Marlon proudly helped me to write these guidelines, long before I had any idea of the ludicrous events to come.
You see, one morning I was summoned down to the chicken coop by the loudest cacophony of squawks I had ever heard. It sounded like a drunken brass band on speed, and then some. Down at the coop, the thick chickens appeared to be participating in a somewhat uncoordinated tribal dance, with Marlon Fandango leading the way.
Hoping to keep neighbourly complaints to a minimum, I opened the door and walked into the coop, to try and calm things down a little. Instead I found myself at the centre of the celebrations as Marlon proceeded to do his best Scottish reel, twirling in ever decreasing circles whilst shouting loudly. Then events took a decidedly stranger turn – Marlon began to barge into the hens, rubbing his head and neck against each of them in turn. I was hit with a sudden moment of dread: was I caught in the middle of a chicken gang bang?? Feeling desperate to make my escape I tried to move towards the door, but Marlon blocked my way. He let out an almighty holler, then squatted on the ground in front of me. When he stood up I couldn’t believe my eyes… for there on the ground was an egg. An actual egg. Laid by my rooster. My… rooster?? I’m not sure who was more surprised – me or Marlon. The coop fell silent. I looked at Marlon, he looked at me. The hens looked at each other as if to say, “Well, this is awkward.”
Then, being chickens, they got on with the serious business of foraging and kicking dirt about, leaving me in a state of bewilderment amongst the dust. So Marlon is now a hen? This rooster who grew bigger than his sisters, grew hackles on his neck, long saddle feathers on his tail and a magnificent crest on his head, who had spent 2 years crowing in a morning… this is actually a HEN? (We can ignore the fact that he’d grown a beautiful beard – Joyce the Voice had grown an impressive one too, and she’s 100% hen!) But Marlon had certainly laid an egg – I wouldn’t have believed it if I hadn’t witnessed it before my eyes. And no, I hadn’t been drinking that morning!
Suffice to say that in the weeks to follow, Marlon continued to lay eggs: not every day, but regularly enough to prove that it wasn’t a one-off event. He laid them on the floor of the coop and if I didn’t pick them up early enough, he would play football with them. He’d also lay eggs in the garden. It was almost like a party trick – “Hey listen to me crow, now watch me lay an egg! Go me!” The hens were getting a little fed up of the entire debacle by now. The chuffin cat gave him an even wider berth than usual. Nobody likes a show-off.
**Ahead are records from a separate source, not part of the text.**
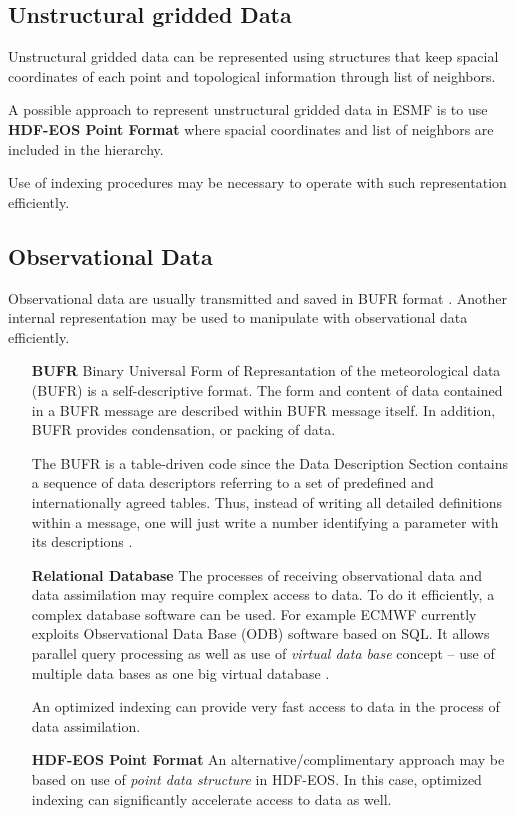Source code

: \subsection{Unstructural gridded Data}

Unstructural gridded data can be represented using structures that
keep spacial coordinates of each point and topological information
through list of neighbors. 

A possible approach to represent unstructural gridded data in ESMF is
to use {\bf HDF-EOS Point Format} \cite{HDF-EOS} where spacial coordinates
and list of neighbors are included in the hierarchy.

Use of indexing procedures may be necessary to operate with such
representation efficiently. 

\subsection{Observational Data}

Observational data are usually transmitted and saved in BUFR format 
\cite{WMO-BUFR-CREX}. Another internal representation may be used to
manipulate with observational data efficiently.

\begin{itemize}
\item[\bf BUFR] Binary Universal Form of Represantation
of the meteorological data (BUFR) is a self-descriptive format. The
form and content of data contained in a BUFR message are described
within BUFR message itself. In addition, BUFR provides condensation,
or packing of data. 

The BUFR is a table-driven code since the Data Description Section
contains a sequence of data descriptors referring to a set of predefined and 
internationally agreed tables. Thus, instead of writing all detailed
definitions within a message, one will just write a number identifying
a parameter with its descriptions \cite{WMO-BUFR-CREX}.

\item[\bf Relational Database]
The processes of receiving observational data and data assimilation
may require complex access to data. To do it efficiently, a complex
database software can be used. For example ECMWF currently exploits
Observational Data Base (ODB) software based on SQL. It allows
parallel query processing as well as use of {\em virtual data base}
concept -- use of multiple data bases as one big virtual database
\cite{ODB}. 

An optimized indexing can provide very fast access to data in the
process of data assimilation.

\item[\bf HDF-EOS Point Format]
An alternative/complimentary approach may be based on use of {\em
point data structure} in HDF-EOS. In this case, optimized indexing can
significantly accelerate access to data as well.
\end{itemize}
Upon seeking advice, it seems that Marlon probably had an excess of male hormones for the first 2 years of his life; these levels have now dropped for some reason and his ‘true form’ has finally revealed itself. As you go down to the coop nowadays, you are never sure who you will find down there – “Marlon Fandango, King of the Disco Ball”… or (in a deep voice) “call me Marlene, anytime…” We’ve even had a crow in a morning followed by an egg laid at lunchtime and a touch of flamenco dancing at dusk. It could only happen in my household. But we still call him Marlon – that’s a hard habit to break and he seems to prefer it.
Of course, to Gloria a bird is a bird. Be it male, female or confused, it would still taste good on a plate with a side of tuna for good measure. And yes, I do still shout, “Friend, not food!” as she eagerly hotfoots it down to the bottom of the garden to spend the day hobnobbing with the various inhabitants of the chicken coop.